Goal of the exercise. What is needed is a copy of each line in the listing below that contains "response".
Segment Start: Records provided
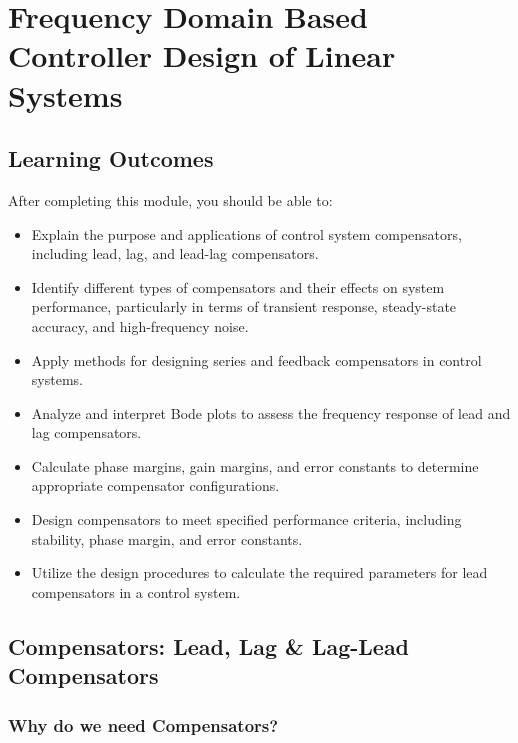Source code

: \documentclass[
  14pt,
  a4paper,
  oneside,
  open=any,
  a4paper,
  14pt]{report}
\begin{document}
\chapter{Frequency Domain Based Controller Design of Linear
Systems}\label{frequency-domain-based-controller-design-of-linear-systems}

\section*{Learning Outcomes}\label{learning-outcomes-9}


After completing this module, you should be able to:

\begin{itemize}
\item
  Explain the purpose and applications of control system compensators,
  including lead, lag, and lead-lag compensators.
\item
  Identify different types of compensators and their effects on system
  performance, particularly in terms of transient response, steady-state
  accuracy, and high-frequency noise.
\item
  Apply methods for designing series and feedback compensators in
  control systems.
\item
  Analyze and interpret Bode plots to assess the frequency response of
  lead and lag compensators.
\item
  Calculate phase margins, gain margins, and error constants to
  determine appropriate compensator configurations.
\item
  Design compensators to meet specified performance criteria, including
  stability, phase margin, and error constants.
\item
  Utilize the design procedures to calculate the required parameters for
  lead compensators in a control system.
\end{itemize}

\section{Compensators: Lead, Lag \& Lag-Lead
Compensators}\label{compensators-lead-lag-lag-lead-compensators}

\subsection{Why do we need
Compensators?}\label{why-do-we-need-compensators}
\end{document}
Segment End: Records provided
Answer for this exercise.
  performance, particularly in terms of transient response, steady-state
  Analyze and interpret Bode plots to assess the frequency response of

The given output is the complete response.